Saved data entries -
# # # # # # #
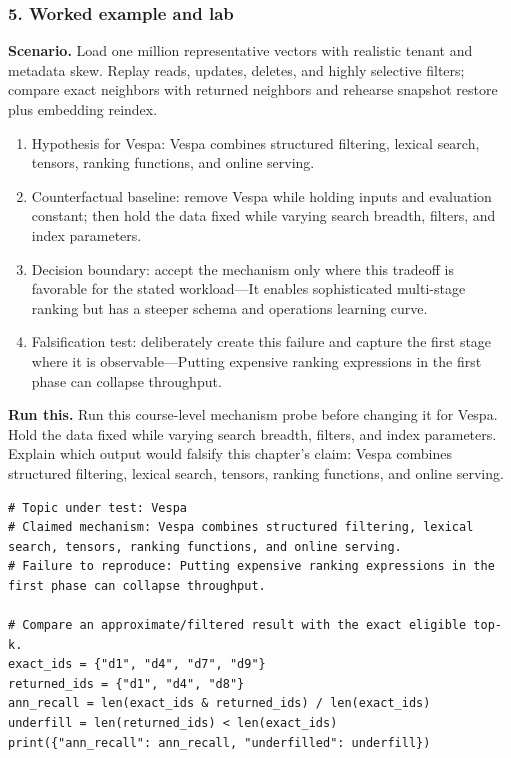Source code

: \subsubsection*{5. Worked example and lab}
\textbf{Scenario.} Load one million representative vectors with realistic tenant and metadata skew. Replay reads, updates, deletes, and highly selective filters; compare exact neighbors with returned neighbors and rehearse snapshot restore plus embedding reindex.
\begin{enumerate}
\item Hypothesis for Vespa: Vespa combines structured filtering, lexical search, tensors, ranking functions, and online serving.
\item Counterfactual baseline: remove Vespa while holding inputs and evaluation constant; then hold the data fixed while varying search breadth, filters, and index parameters.
\item Decision boundary: accept the mechanism only where this tradeoff is favorable for the stated workload—It enables sophisticated multi-stage ranking but has a steeper schema and operations learning curve.
\item Falsification test: deliberately create this failure and capture the first stage where it is observable—Putting expensive ranking expressions in the first phase can collapse throughput.
\end{enumerate}
\textbf{Run this.} Run this course-level mechanism probe before changing it for Vespa. Hold the data fixed while varying search breadth, filters, and index parameters. Explain which output would falsify this chapter's claim: Vespa combines structured filtering, lexical search, tensors, ranking functions, and online serving.
\begin{Verbatim}[fontsize=\scriptsize]
# Topic under test: Vespa
# Claimed mechanism: Vespa combines structured filtering, lexical search, tensors, ranking functions, and online serving.
# Failure to reproduce: Putting expensive ranking expressions in the first phase can collapse throughput.

# Compare an approximate/filtered result with the exact eligible top-k.
exact_ids = {"d1", "d4", "d7", "d9"}
returned_ids = {"d1", "d4", "d8"}
ann_recall = len(exact_ids & returned_ids) / len(exact_ids)
underfill = len(returned_ids) < len(exact_ids)
print({"ann_recall": ann_recall, "underfilled": underfill})
\end{Verbatim}
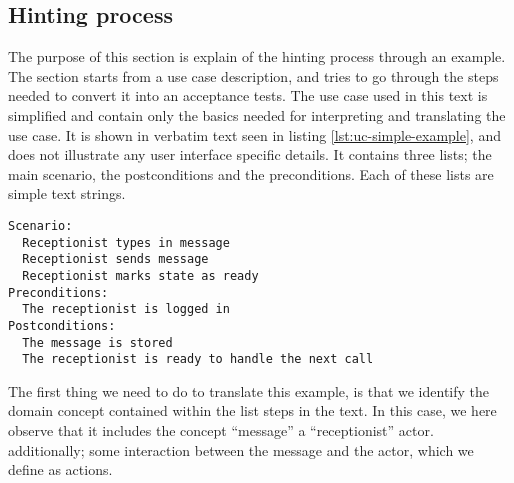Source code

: \subsection{Hinting process}
The purpose of this section is explain of the hinting process through an example. The section starts from a use case description, and tries to go through the steps needed to convert it into an acceptance tests. The use case used in this text is simplified and contain only the basics needed for interpreting and translating the use case. It is shown in verbatim text seen in listing \ref{lst:uc-simple-example}, and does not illustrate any user interface specific details. It contains three lists; the main scenario, the postconditions and the preconditions. Each of these lists are simple text strings.

\begin{lstlisting}[frame=single,style=usecase, caption=Use case example, label=lst:uc-simple-example]
Scenario:
  Receptionist types in message
  Receptionist sends message
  Receptionist marks state as ready 
Preconditions:
  The receptionist is logged in
Postconditions:
  The message is stored
  The receptionist is ready to handle the next call
\end{lstlisting}
The first thing we need to do to translate this example, is that we identify the domain concept contained within the list steps in the text. In this case, we here observe that it includes the concept ``message'' a ``receptionist'' actor. additionally; some interaction between the message and the actor, which we define as actions.\medskip

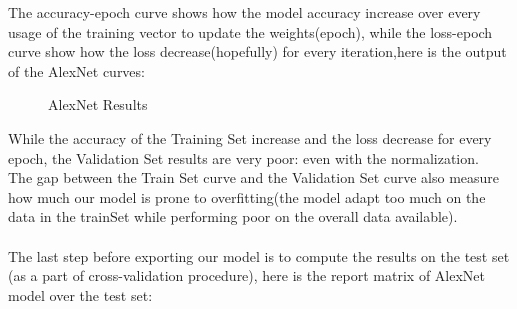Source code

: \documentclass{article}
\begin{document}
The accuracy-epoch curve shows how the model accuracy increase over every usage of the training vector to update the weights(epoch), while the loss-epoch curve show how the loss decrease(hopefully) for every iteration,here is the output of the AlexNet curves:

\begin{figure}[h]
\centering
{}%
\hfill %
%
\caption{AlexNet Results}
\end{figure}

While the accuracy of the Training Set increase and the loss decrease for every epoch, the Validation Set results are very poor: even with the normalization.\\
The gap between the Train Set curve and the Validation Set curve also measure how much our model is prone to overfitting(the model adapt too much on the data  in the trainSet while performing poor on the overall data available).\\\\
The last step before exporting our model is to compute the results on the test set (as a part of cross-validation procedure), here is the report matrix of AlexNet model over the test set:
\end{document}
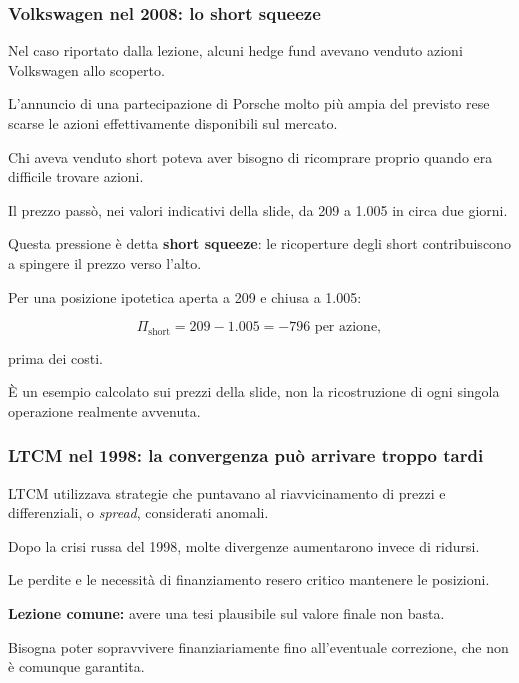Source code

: \subsubsection*{Volkswagen nel 2008:
lo short squeeze}

\noindent Nel caso riportato dalla lezione,
alcuni hedge fund avevano venduto
azioni Volkswagen allo scoperto.

\noindent L'annuncio di una partecipazione
di Porsche molto più ampia del previsto
rese scarse le azioni effettivamente
disponibili sul mercato.

\medskip

\noindent Chi aveva venduto short
poteva aver bisogno di ricomprare
proprio quando era difficile
trovare azioni.

\noindent Il prezzo passò,
nei valori indicativi della slide,
da 209 a 1.005 in circa due giorni.

\noindent Questa pressione è detta
\textbf{short squeeze}:
le ricoperture degli short
contribuiscono a spingere
il prezzo verso l'alto.

\medskip

\noindent Per una posizione ipotetica
aperta a 209 e chiusa a 1.005:

\[
\Pi_{\mathrm{short}}
=
209-1.005
=
\boxed{-796\text{ per azione}},
\]

\noindent prima dei costi.

\noindent È un esempio calcolato
sui prezzi della slide,
non la ricostruzione di ogni singola
operazione realmente avvenuta.


\subsubsection*{LTCM nel 1998:
la convergenza può arrivare troppo tardi}

\noindent LTCM utilizzava strategie
che puntavano al riavvicinamento
di prezzi e differenziali,
o \textit{spread},
considerati anomali.

\noindent Dopo la crisi russa del 1998,
molte divergenze aumentarono
invece di ridursi.

\noindent Le perdite e le necessità
di finanziamento resero critico
mantenere le posizioni.

\medskip

\noindent \textbf{Lezione comune:}
avere una tesi plausibile
sul valore finale non basta.

\noindent Bisogna poter sopravvivere
finanziariamente fino all'eventuale correzione,
che non è comunque garantita.


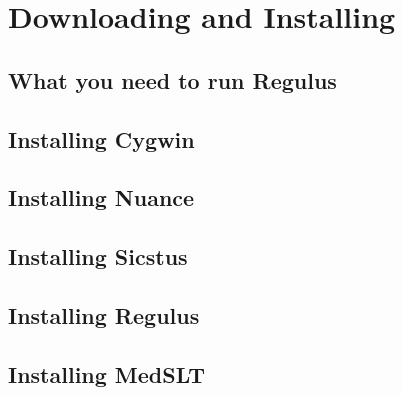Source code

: \chapter{Downloading and Installing}
\label{Chapter:DownloadingAndInstalling}

\author{Manny Rayner}

\section{What you need to run Regulus}
\label{Section:Requirements}

\section{Installing Cygwin}
\label{Section:InstallingCygwin}

\section{Installing Nuance}
\label{Section:InstallingNuance}

\section{Installing Sicstus}
\label{Section:InstallingSicstus}

\section{Installing Regulus}
\label{Section:InstallingRegulus}

\section{Installing MedSLT}
\label{Section:InstallingMedSLT}

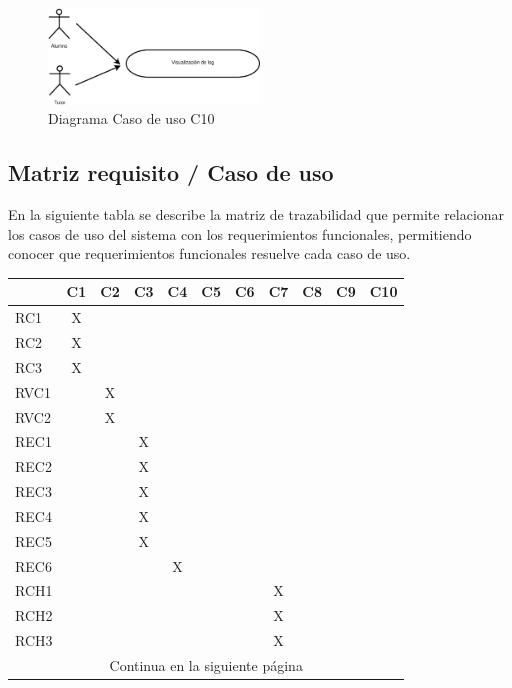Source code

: \begin{figure}[h]
	\centering
	\includegraphics[width=0.5\textwidth]{./img/c3-cu10.eps}
	\caption{Diagrama Caso de uso C10}
\end{figure}

\vspace{2cm}

\subsection{Matriz requisito / Caso de uso}

En la siguiente tabla se describe la matriz de trazabilidad que permite relacionar los casos de uso del sistema con los requerimientos funcionales, permitiendo conocer que requerimientos funcionales resuelve cada caso de uso.

\begin{table}[h]
\centering
\begin{tabular}{ | l | c | c | c | c | c | c | c | c | c | c |}
	\hline
	 & C1 & C2 & C3 &C4 & C5 & C6 & C7 & C8 & C9 & C10 \\
	\hline
	RC1 & X & & & & & & & & & \\
	\hline
	RC2 & X & & & & & & & & &  \\
	\hline
	RC3 & X & & & & & & & & &  \\
	\hline
	RVC1 & & X & & & & & & & &  \\
	\hline
	RVC2 & & X & & & & & & & &  \\
	\hline
	REC1 & & & X & & & & & & &  \\
	\hline
	REC2 & & & X & & & & & & &  \\
	\hline
	REC3 & & & X & & & & & & &  \\
	\hline
	REC4 & & & X & & & & & & &  \\
	\hline
	REC5 & & & X & & & & & & &  \\
	\hline
	REC6 & & & & X & & & & & &  \\
	\hline
	RCH1 & & & & & & & X & & &  \\
	\hline
	RCH2 & & & & & & & X & & &  \\
	\hline
	RCH3 & & & & & & & X & & &  \\
	\hline
	\multicolumn{11}{|c|}{Continua en la siguiente página} \\
	\hline
\end{tabular}
\end{table}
# # # # # # #
ASSIGNMENT - The answer must be every line of the records that contains the word "collapse".

EXERCISE ANSWER -
\item Falsification test: deliberately create this failure and capture the first stage where it is observable—Putting expensive ranking expressions in the first phase can collapse throughput.
# Failure to reproduce: Putting expensive ranking expressions in the first phase can collapse throughput.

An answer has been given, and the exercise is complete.